## WORK REQUEST
Output all records precisely as written.

## DATA
□ □ □ □ □ □ □
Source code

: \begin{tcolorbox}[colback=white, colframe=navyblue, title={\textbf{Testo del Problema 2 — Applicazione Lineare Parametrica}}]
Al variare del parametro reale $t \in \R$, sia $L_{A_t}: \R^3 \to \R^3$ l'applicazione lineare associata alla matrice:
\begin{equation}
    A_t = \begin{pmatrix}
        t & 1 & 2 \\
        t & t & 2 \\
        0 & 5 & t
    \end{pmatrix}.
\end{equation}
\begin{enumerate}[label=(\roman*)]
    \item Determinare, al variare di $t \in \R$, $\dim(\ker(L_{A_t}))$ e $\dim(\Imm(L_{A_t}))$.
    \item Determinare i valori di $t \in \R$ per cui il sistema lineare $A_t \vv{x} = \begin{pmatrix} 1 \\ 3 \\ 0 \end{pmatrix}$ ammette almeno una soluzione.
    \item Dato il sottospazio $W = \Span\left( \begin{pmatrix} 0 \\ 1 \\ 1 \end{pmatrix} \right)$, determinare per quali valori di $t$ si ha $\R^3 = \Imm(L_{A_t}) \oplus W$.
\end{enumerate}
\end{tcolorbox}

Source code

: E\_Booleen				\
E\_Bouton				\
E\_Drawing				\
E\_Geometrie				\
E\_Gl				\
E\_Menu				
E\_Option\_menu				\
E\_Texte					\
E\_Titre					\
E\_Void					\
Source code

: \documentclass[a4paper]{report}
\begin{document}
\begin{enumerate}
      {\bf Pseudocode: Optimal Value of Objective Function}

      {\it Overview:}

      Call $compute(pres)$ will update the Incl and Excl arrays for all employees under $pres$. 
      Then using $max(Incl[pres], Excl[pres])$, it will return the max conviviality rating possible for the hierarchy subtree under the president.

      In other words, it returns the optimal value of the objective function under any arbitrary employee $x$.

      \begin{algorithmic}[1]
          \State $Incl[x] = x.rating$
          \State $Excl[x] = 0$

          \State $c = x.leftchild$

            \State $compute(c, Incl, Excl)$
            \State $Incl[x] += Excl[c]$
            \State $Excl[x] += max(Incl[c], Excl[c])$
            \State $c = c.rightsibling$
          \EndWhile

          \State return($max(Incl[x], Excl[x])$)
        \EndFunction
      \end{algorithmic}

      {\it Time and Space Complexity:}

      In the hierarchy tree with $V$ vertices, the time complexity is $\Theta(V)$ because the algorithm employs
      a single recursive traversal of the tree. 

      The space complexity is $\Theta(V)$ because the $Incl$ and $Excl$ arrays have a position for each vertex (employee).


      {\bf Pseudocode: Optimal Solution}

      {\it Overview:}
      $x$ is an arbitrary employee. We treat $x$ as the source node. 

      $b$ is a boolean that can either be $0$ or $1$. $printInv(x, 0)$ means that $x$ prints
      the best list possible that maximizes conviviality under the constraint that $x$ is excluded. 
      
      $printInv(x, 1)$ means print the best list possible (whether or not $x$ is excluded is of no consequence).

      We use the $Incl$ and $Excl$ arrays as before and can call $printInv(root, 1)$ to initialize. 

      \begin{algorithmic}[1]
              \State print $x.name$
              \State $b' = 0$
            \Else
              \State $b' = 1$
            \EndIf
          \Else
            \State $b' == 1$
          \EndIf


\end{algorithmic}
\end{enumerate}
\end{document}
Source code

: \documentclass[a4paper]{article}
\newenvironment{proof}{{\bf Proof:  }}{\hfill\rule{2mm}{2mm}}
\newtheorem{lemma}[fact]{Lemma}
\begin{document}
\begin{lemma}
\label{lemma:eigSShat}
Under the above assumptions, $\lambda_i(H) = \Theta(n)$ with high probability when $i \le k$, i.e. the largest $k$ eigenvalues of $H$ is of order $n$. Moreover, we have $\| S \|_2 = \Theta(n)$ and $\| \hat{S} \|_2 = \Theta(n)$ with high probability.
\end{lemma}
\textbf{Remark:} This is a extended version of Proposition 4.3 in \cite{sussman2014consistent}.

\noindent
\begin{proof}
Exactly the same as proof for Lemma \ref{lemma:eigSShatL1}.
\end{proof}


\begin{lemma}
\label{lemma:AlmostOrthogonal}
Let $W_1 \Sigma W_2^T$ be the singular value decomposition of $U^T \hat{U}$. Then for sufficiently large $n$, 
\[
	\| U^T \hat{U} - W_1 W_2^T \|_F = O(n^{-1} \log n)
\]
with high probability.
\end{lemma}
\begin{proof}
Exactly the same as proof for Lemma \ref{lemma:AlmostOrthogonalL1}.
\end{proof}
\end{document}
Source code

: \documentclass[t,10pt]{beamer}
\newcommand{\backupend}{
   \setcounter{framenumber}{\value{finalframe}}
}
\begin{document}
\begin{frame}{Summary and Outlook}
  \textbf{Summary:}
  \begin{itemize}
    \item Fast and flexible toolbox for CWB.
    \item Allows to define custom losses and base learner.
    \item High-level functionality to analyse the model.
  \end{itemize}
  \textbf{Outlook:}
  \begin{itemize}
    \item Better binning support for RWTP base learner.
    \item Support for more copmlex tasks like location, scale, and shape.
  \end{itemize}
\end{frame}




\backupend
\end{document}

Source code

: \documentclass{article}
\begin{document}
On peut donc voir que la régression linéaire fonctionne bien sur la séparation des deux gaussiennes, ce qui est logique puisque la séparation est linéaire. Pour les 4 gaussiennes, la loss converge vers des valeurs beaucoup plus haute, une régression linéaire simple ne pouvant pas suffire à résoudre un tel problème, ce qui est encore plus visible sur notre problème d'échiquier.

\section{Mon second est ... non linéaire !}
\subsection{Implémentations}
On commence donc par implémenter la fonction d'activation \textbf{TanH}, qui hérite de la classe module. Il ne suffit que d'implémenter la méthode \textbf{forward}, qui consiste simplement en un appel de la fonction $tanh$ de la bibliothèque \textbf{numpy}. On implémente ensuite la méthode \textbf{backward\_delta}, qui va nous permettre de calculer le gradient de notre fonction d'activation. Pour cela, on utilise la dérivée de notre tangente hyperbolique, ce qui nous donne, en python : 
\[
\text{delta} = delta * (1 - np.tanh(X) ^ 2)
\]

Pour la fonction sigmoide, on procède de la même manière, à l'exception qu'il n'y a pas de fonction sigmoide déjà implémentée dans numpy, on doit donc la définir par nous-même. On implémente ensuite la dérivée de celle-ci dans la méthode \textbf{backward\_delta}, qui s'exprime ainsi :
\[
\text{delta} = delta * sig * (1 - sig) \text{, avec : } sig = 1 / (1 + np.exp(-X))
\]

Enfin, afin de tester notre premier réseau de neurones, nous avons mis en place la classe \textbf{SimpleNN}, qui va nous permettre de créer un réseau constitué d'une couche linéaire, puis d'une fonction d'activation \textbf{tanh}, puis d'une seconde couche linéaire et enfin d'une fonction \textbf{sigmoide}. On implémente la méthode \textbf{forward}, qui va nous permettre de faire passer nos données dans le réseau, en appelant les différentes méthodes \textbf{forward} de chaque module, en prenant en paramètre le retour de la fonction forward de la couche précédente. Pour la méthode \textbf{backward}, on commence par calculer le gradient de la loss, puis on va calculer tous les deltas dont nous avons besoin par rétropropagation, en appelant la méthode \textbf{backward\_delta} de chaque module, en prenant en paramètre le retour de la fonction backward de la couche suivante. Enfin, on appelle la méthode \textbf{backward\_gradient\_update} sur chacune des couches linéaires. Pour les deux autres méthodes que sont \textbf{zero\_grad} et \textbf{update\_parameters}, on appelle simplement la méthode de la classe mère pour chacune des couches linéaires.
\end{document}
□ □ □ □ □ □ □
## THE ANSWER
Source code

: \begin{tcolorbox}[colback=white, colframe=navyblue, title={\textbf{Testo del Problema 2 — Applicazione Lineare Parametrica}}]
Al variare del parametro reale $t \in \R$, sia $L_{A_t}: \R^3 \to \R^3$ l'applicazione lineare associata alla matrice:
\begin{equation}
    A_t = \begin{pmatrix}
        t & 1 & 2 \\
        t & t & 2 \\
        0 & 5 & t
    \end{pmatrix}.
\end{equation}
\begin{enumerate}[label=(\roman*)]
    \item Determinare, al variare di $t \in \R$, $\dim(\ker(L_{A_t}))$ e $\dim(\Imm(L_{A_t}))$.
    \item Determinare i valori di $t \in \R$ per cui il sistema lineare $A_t \vv{x} = \begin{pmatrix} 1 \\ 3 \\ 0 \end{pmatrix}$ ammette almeno una soluzione.
    \item Dato il sottospazio $W = \Span\left( \begin{pmatrix} 0 \\ 1 \\ 1 \end{pmatrix} \right)$, determinare per quali valori di $t$ si ha $\R^3 = \Imm(L_{A_t}) \oplus W$.
\end{enumerate}
\end{tcolorbox}

Source code

: E\_Booleen				\
E\_Bouton				\
E\_Drawing				\
E\_Geometrie				\
E\_Gl				\
E\_Menu				
E\_Option\_menu				\
E\_Texte					\
E\_Titre					\
E\_Void					\
Source code

: \documentclass[a4paper]{report}
\begin{document}
\begin{enumerate}
      {\bf Pseudocode: Optimal Value of Objective Function}

      {\it Overview:}

      Call $compute(pres)$ will update the Incl and Excl arrays for all employees under $pres$. 
      Then using $max(Incl[pres], Excl[pres])$, it will return the max conviviality rating possible for the hierarchy subtree under the president.

      In other words, it returns the optimal value of the objective function under any arbitrary employee $x$.

      \begin{algorithmic}[1]
          \State $Incl[x] = x.rating$
          \State $Excl[x] = 0$

          \State $c = x.leftchild$

            \State $compute(c, Incl, Excl)$
            \State $Incl[x] += Excl[c]$
            \State $Excl[x] += max(Incl[c], Excl[c])$
            \State $c = c.rightsibling$
          \EndWhile

          \State return($max(Incl[x], Excl[x])$)
        \EndFunction
      \end{algorithmic}

      {\it Time and Space Complexity:}

      In the hierarchy tree with $V$ vertices, the time complexity is $\Theta(V)$ because the algorithm employs
      a single recursive traversal of the tree. 

      The space complexity is $\Theta(V)$ because the $Incl$ and $Excl$ arrays have a position for each vertex (employee).


      {\bf Pseudocode: Optimal Solution}

      {\it Overview:}
      $x$ is an arbitrary employee. We treat $x$ as the source node. 

      $b$ is a boolean that can either be $0$ or $1$. $printInv(x, 0)$ means that $x$ prints
      the best list possible that maximizes conviviality under the constraint that $x$ is excluded. 
      
      $printInv(x, 1)$ means print the best list possible (whether or not $x$ is excluded is of no consequence).

      We use the $Incl$ and $Excl$ arrays as before and can call $printInv(root, 1)$ to initialize. 

      \begin{algorithmic}[1]
              \State print $x.name$
              \State $b' = 0$
            \Else
              \State $b' = 1$
            \EndIf
          \Else
            \State $b' == 1$
          \EndIf


\end{algorithmic}
\end{enumerate}
\end{document}
Source code

: \documentclass[a4paper]{article}
\newenvironment{proof}{{\bf Proof:  }}{\hfill\rule{2mm}{2mm}}
\newtheorem{lemma}[fact]{Lemma}
\begin{document}
\begin{lemma}
\label{lemma:eigSShat}
Under the above assumptions, $\lambda_i(H) = \Theta(n)$ with high probability when $i \le k$, i.e. the largest $k$ eigenvalues of $H$ is of order $n$. Moreover, we have $\| S \|_2 = \Theta(n)$ and $\| \hat{S} \|_2 = \Theta(n)$ with high probability.
\end{lemma}
\textbf{Remark:} This is a extended version of Proposition 4.3 in \cite{sussman2014consistent}.

\noindent
\begin{proof}
Exactly the same as proof for Lemma \ref{lemma:eigSShatL1}.
\end{proof}


\begin{lemma}
\label{lemma:AlmostOrthogonal}
Let $W_1 \Sigma W_2^T$ be the singular value decomposition of $U^T \hat{U}$. Then for sufficiently large $n$, 
\[
	\| U^T \hat{U} - W_1 W_2^T \|_F = O(n^{-1} \log n)
\]
with high probability.
\end{lemma}
\begin{proof}
Exactly the same as proof for Lemma \ref{lemma:AlmostOrthogonalL1}.
\end{proof}
\end{document}
Source code

: \documentclass[t,10pt]{beamer}
\newcommand{\backupend}{
   \setcounter{framenumber}{\value{finalframe}}
}
\begin{document}
\begin{frame}{Summary and Outlook}
  \textbf{Summary:}
  \begin{itemize}
    \item Fast and flexible toolbox for CWB.
    \item Allows to define custom losses and base learner.
    \item High-level functionality to analyse the model.
  \end{itemize}
  \textbf{Outlook:}
  \begin{itemize}
    \item Better binning support for RWTP base learner.
    \item Support for more copmlex tasks like location, scale, and shape.
  \end{itemize}
\end{frame}




\backupend
\end{document}

Source code

: \documentclass{article}
\begin{document}
On peut donc voir que la régression linéaire fonctionne bien sur la séparation des deux gaussiennes, ce qui est logique puisque la séparation est linéaire. Pour les 4 gaussiennes, la loss converge vers des valeurs beaucoup plus haute, une régression linéaire simple ne pouvant pas suffire à résoudre un tel problème, ce qui est encore plus visible sur notre problème d'échiquier.

\section{Mon second est ... non linéaire !}
\subsection{Implémentations}
On commence donc par implémenter la fonction d'activation \textbf{TanH}, qui hérite de la classe module. Il ne suffit que d'implémenter la méthode \textbf{forward}, qui consiste simplement en un appel de la fonction $tanh$ de la bibliothèque \textbf{numpy}. On implémente ensuite la méthode \textbf{backward\_delta}, qui va nous permettre de calculer le gradient de notre fonction d'activation. Pour cela, on utilise la dérivée de notre tangente hyperbolique, ce qui nous donne, en python : 
\[
\text{delta} = delta * (1 - np.tanh(X) ^ 2)
\]

Pour la fonction sigmoide, on procède de la même manière, à l'exception qu'il n'y a pas de fonction sigmoide déjà implémentée dans numpy, on doit donc la définir par nous-même. On implémente ensuite la dérivée de celle-ci dans la méthode \textbf{backward\_delta}, qui s'exprime ainsi :
\[
\text{delta} = delta * sig * (1 - sig) \text{, avec : } sig = 1 / (1 + np.exp(-X))
\]

Enfin, afin de tester notre premier réseau de neurones, nous avons mis en place la classe \textbf{SimpleNN}, qui va nous permettre de créer un réseau constitué d'une couche linéaire, puis d'une fonction d'activation \textbf{tanh}, puis d'une seconde couche linéaire et enfin d'une fonction \textbf{sigmoide}. On implémente la méthode \textbf{forward}, qui va nous permettre de faire passer nos données dans le réseau, en appelant les différentes méthodes \textbf{forward} de chaque module, en prenant en paramètre le retour de la fonction forward de la couche précédente. Pour la méthode \textbf{backward}, on commence par calculer le gradient de la loss, puis on va calculer tous les deltas dont nous avons besoin par rétropropagation, en appelant la méthode \textbf{backward\_delta} de chaque module, en prenant en paramètre le retour de la fonction backward de la couche suivante. Enfin, on appelle la méthode \textbf{backward\_gradient\_update} sur chacune des couches linéaires. Pour les deux autres méthodes que sont \textbf{zero\_grad} et \textbf{update\_parameters}, on appelle simplement la méthode de la classe mère pour chacune des couches linéaires.
\end{document}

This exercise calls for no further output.